All that is needed is a count of the lines in this data that contain the word "procés".

:: PROVIDED INFORMATION ::

= = = =

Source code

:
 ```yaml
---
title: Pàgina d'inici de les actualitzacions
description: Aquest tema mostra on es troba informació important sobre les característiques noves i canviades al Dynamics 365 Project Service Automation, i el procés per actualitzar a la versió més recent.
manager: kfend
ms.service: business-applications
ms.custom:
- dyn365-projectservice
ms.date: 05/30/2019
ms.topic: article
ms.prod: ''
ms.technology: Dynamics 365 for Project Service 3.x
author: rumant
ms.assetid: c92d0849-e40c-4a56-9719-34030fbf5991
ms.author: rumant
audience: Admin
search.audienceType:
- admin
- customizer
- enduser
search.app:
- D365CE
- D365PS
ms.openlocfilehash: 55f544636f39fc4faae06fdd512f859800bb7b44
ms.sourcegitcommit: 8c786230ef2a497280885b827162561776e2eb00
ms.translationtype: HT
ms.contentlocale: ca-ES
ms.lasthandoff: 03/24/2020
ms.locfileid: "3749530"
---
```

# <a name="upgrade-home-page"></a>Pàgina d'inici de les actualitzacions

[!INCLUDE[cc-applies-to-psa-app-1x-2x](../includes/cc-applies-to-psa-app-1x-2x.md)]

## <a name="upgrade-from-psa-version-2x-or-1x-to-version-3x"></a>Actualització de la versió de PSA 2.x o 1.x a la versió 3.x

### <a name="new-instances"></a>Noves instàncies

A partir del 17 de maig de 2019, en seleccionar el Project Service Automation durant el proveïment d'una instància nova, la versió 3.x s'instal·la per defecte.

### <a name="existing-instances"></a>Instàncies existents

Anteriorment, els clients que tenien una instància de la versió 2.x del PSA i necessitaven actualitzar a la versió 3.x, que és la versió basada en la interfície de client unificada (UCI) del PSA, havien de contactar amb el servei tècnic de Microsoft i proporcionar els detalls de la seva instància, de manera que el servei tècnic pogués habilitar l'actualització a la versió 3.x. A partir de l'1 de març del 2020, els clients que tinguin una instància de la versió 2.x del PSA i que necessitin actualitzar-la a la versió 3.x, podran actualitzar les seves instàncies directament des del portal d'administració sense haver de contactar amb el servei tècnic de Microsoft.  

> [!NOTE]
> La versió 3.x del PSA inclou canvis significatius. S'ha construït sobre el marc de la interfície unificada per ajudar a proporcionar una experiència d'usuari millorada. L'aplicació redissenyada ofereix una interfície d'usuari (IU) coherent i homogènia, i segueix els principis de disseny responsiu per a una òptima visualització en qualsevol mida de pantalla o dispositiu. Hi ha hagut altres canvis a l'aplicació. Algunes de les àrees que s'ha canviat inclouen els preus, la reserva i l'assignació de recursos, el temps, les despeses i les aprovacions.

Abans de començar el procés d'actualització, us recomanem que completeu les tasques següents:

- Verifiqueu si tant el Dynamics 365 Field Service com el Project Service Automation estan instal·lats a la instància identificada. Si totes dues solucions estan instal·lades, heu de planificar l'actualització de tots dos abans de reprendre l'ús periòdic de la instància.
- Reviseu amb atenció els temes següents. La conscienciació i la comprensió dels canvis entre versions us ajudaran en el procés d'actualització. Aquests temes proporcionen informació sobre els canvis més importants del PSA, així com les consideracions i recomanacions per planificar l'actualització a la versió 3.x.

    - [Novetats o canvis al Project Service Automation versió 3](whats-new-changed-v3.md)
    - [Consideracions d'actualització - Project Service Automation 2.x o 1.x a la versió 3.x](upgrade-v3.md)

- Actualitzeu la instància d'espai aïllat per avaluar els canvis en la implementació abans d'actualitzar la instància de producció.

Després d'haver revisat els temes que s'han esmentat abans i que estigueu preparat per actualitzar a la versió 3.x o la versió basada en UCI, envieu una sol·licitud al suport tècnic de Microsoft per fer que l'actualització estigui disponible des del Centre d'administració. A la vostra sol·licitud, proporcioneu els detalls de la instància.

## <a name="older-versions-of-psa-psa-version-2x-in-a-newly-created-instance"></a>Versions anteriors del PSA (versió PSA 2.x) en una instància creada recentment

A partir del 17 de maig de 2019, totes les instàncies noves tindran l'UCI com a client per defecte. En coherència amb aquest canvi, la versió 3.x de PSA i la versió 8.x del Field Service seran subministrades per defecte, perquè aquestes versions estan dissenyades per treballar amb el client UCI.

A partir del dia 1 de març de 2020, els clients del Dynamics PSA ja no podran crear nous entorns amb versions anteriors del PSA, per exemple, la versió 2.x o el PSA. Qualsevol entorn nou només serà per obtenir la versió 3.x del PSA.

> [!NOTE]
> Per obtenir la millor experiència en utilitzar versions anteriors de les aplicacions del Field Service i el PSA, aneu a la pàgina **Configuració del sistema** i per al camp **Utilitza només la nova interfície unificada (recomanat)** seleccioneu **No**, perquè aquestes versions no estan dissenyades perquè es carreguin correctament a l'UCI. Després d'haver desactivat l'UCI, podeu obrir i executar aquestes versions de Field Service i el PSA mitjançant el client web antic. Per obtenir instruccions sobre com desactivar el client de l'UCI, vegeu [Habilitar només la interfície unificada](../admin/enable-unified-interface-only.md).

= = = =

:: EXERCISE RESULT ::
3